- What you have to do:
From the entries below, return only the lines starting at the one that contains "#### 2. Resource Right-Sizing" and ending at the one that contains "- AWS Compute", exactly as they stand.
[Start of section]
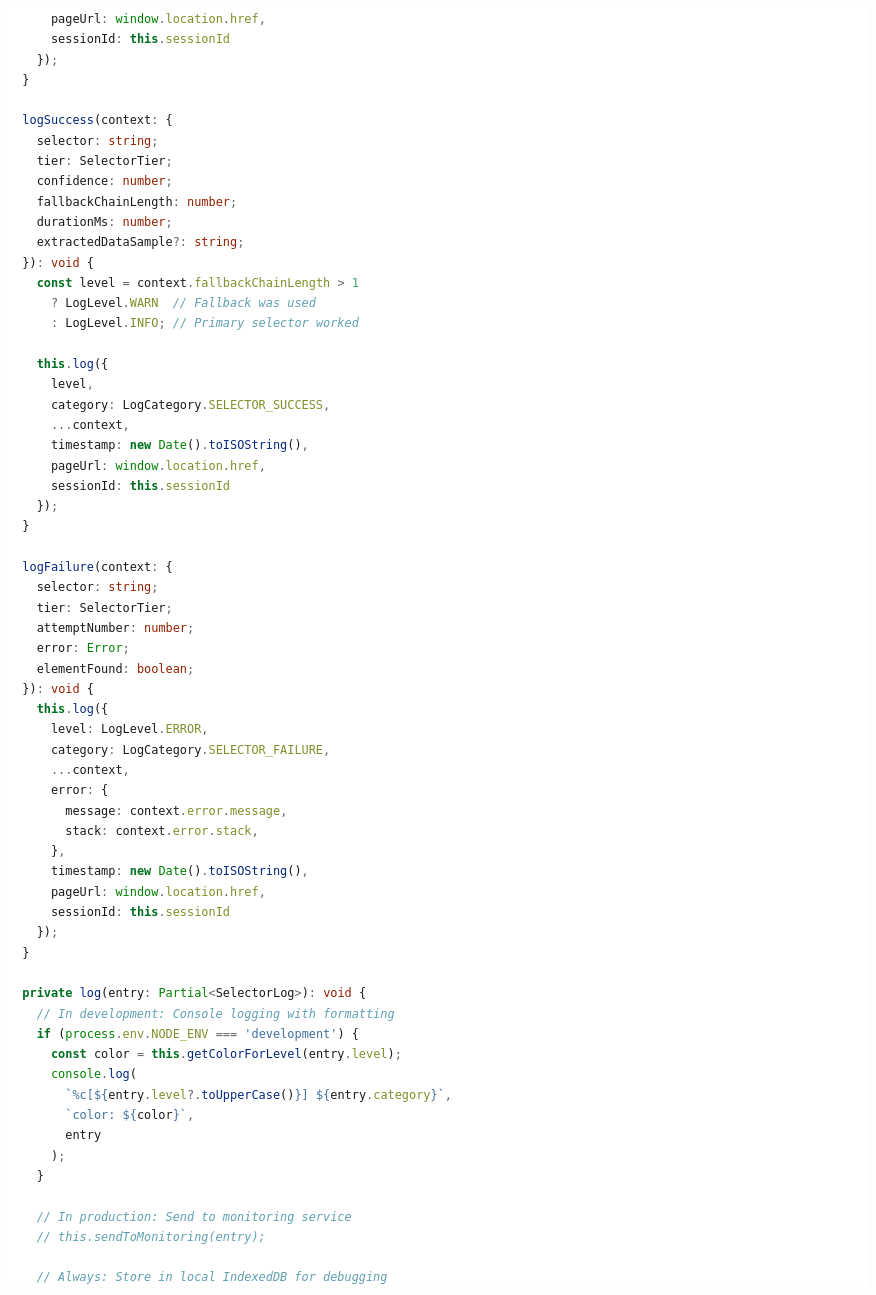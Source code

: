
 ```typescript
      pageUrl: window.location.href,
      sessionId: this.sessionId
    });
  }

  logSuccess(context: {
    selector: string;
    tier: SelectorTier;
    confidence: number;
    fallbackChainLength: number;
    durationMs: number;
    extractedDataSample?: string;
  }): void {
    const level = context.fallbackChainLength > 1
      ? LogLevel.WARN  // Fallback was used
      : LogLevel.INFO; // Primary selector worked

    this.log({
      level,
      category: LogCategory.SELECTOR_SUCCESS,
      ...context,
      timestamp: new Date().toISOString(),
      pageUrl: window.location.href,
      sessionId: this.sessionId
    });
  }

  logFailure(context: {
    selector: string;
    tier: SelectorTier;
    attemptNumber: number;
    error: Error;
    elementFound: boolean;
  }): void {
    this.log({
      level: LogLevel.ERROR,
      category: LogCategory.SELECTOR_FAILURE,
      ...context,
      error: {
        message: context.error.message,
        stack: context.error.stack,
      },
      timestamp: new Date().toISOString(),
      pageUrl: window.location.href,
      sessionId: this.sessionId
    });
  }

  private log(entry: Partial<SelectorLog>): void {
    // In development: Console logging with formatting
    if (process.env.NODE_ENV === 'development') {
      const color = this.getColorForLevel(entry.level);
      console.log(
        `%c[${entry.level?.toUpperCase()}] ${entry.category}`,
        `color: ${color}`,
        entry
      );
    }

    // In production: Send to monitoring service
    // this.sendToMonitoring(entry);

    // Always: Store in local IndexedDB for debugging
```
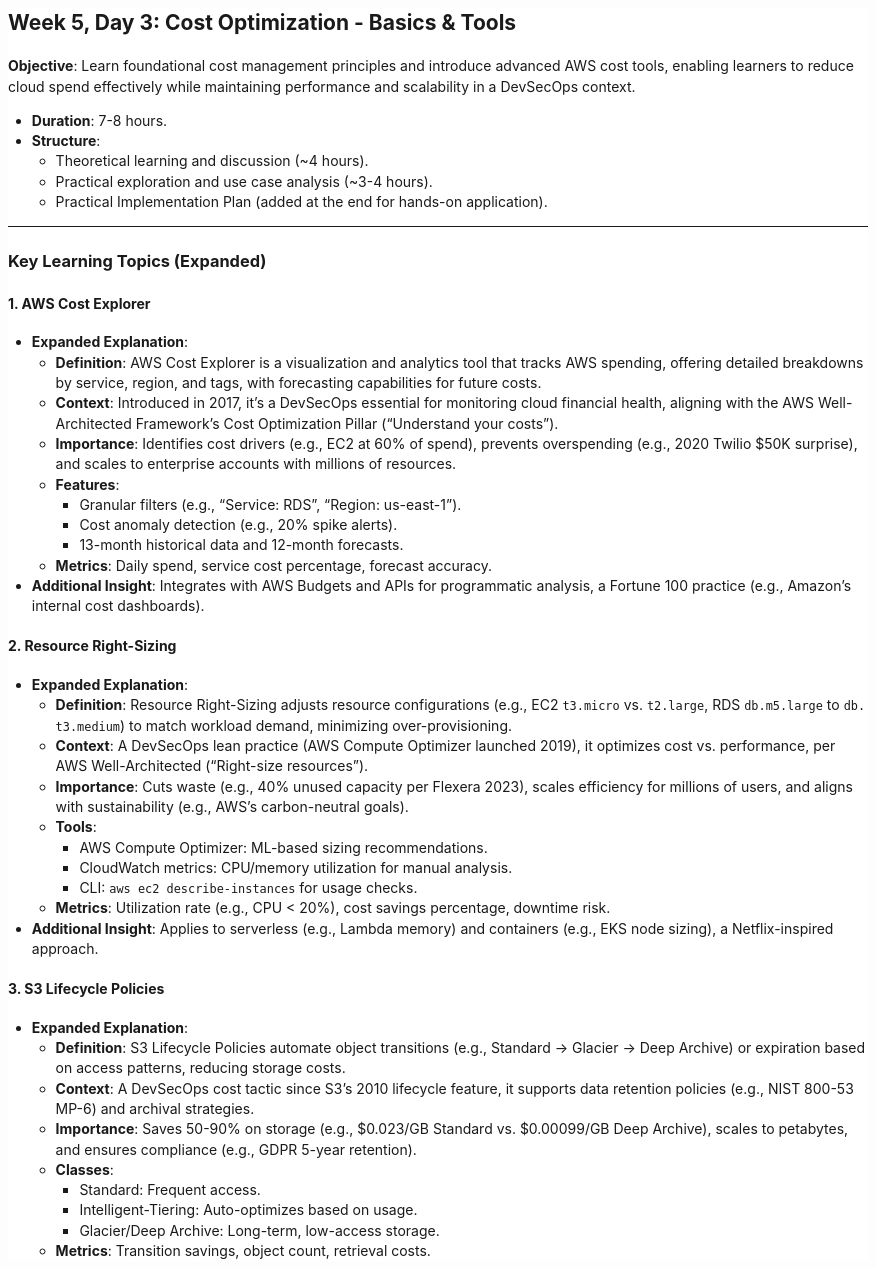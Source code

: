 ## Week 5, Day 3: Cost Optimization - Basics & Tools
**Objective**: Learn foundational cost management principles and introduce advanced AWS cost tools, enabling learners to reduce cloud spend effectively while maintaining performance and scalability in a DevSecOps context.

- **Duration**: 7-8 hours.
- **Structure**: 
  - Theoretical learning and discussion (~4 hours).
  - Practical exploration and use case analysis (~3-4 hours).
  - Practical Implementation Plan (added at the end for hands-on application).

---

### Key Learning Topics (Expanded)

#### 1. AWS Cost Explorer
- **Expanded Explanation**:
  - **Definition**: AWS Cost Explorer is a visualization and analytics tool that tracks AWS spending, offering detailed breakdowns by service, region, and tags, with forecasting capabilities for future costs.
  - **Context**: Introduced in 2017, it’s a DevSecOps essential for monitoring cloud financial health, aligning with the AWS Well-Architected Framework’s Cost Optimization Pillar (“Understand your costs”).
  - **Importance**: Identifies cost drivers (e.g., EC2 at 60% of spend), prevents overspending (e.g., 2020 Twilio $50K surprise), and scales to enterprise accounts with millions of resources.
  - **Features**: 
    - Granular filters (e.g., “Service: RDS”, “Region: us-east-1”).
    - Cost anomaly detection (e.g., 20% spike alerts).
    - 13-month historical data and 12-month forecasts.
  - **Metrics**: Daily spend, service cost percentage, forecast accuracy.
- **Additional Insight**: Integrates with AWS Budgets and APIs for programmatic analysis, a Fortune 100 practice (e.g., Amazon’s internal cost dashboards).

#### 2. Resource Right-Sizing
- **Expanded Explanation**:
  - **Definition**: Resource Right-Sizing adjusts resource configurations (e.g., EC2 `t3.micro` vs. `t2.large`, RDS `db.m5.large` to `db.t3.medium`) to match workload demand, minimizing over-provisioning.
  - **Context**: A DevSecOps lean practice (AWS Compute Optimizer launched 2019), it optimizes cost vs. performance, per AWS Well-Architected (“Right-size resources”).
  - **Importance**: Cuts waste (e.g., 40% unused capacity per Flexera 2023), scales efficiency for millions of users, and aligns with sustainability (e.g., AWS’s carbon-neutral goals).
  - **Tools**: 
    - AWS Compute Optimizer: ML-based sizing recommendations.
    - CloudWatch metrics: CPU/memory utilization for manual analysis.
    - CLI: `aws ec2 describe-instances` for usage checks.
  - **Metrics**: Utilization rate (e.g., CPU < 20%), cost savings percentage, downtime risk.
- **Additional Insight**: Applies to serverless (e.g., Lambda memory) and containers (e.g., EKS node sizing), a Netflix-inspired approach.

#### 3. S3 Lifecycle Policies
- **Expanded Explanation**:
  - **Definition**: S3 Lifecycle Policies automate object transitions (e.g., Standard → Glacier → Deep Archive) or expiration based on access patterns, reducing storage costs.
  - **Context**: A DevSecOps cost tactic since S3’s 2010 lifecycle feature, it supports data retention policies (e.g., NIST 800-53 MP-6) and archival strategies.
  - **Importance**: Saves 50-90% on storage (e.g., $0.023/GB Standard vs. $0.00099/GB Deep Archive), scales to petabytes, and ensures compliance (e.g., GDPR 5-year retention).
  - **Classes**: 
    - Standard: Frequent access.
    - Intelligent-Tiering: Auto-optimizes based on usage.
    - Glacier/Deep Archive: Long-term, low-access storage.
  - **Metrics**: Transition savings, object count, retrieval costs.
[End of section]
- Completed exercise:
#### 2. Resource Right-Sizing
- **Expanded Explanation**:
  - **Definition**: Resource Right-Sizing adjusts resource configurations (e.g., EC2 `t3.micro` vs. `t2.large`, RDS `db.m5.large` to `db.t3.medium`) to match workload demand, minimizing over-provisioning.
  - **Context**: A DevSecOps lean practice (AWS Compute Optimizer launched 2019), it optimizes cost vs. performance, per AWS Well-Architected (“Right-size resources”).
  - **Importance**: Cuts waste (e.g., 40% unused capacity per Flexera 2023), scales efficiency for millions of users, and aligns with sustainability (e.g., AWS’s carbon-neutral goals).
  - **Tools**: 
    - AWS Compute Optimizer: ML-based sizing recommendations.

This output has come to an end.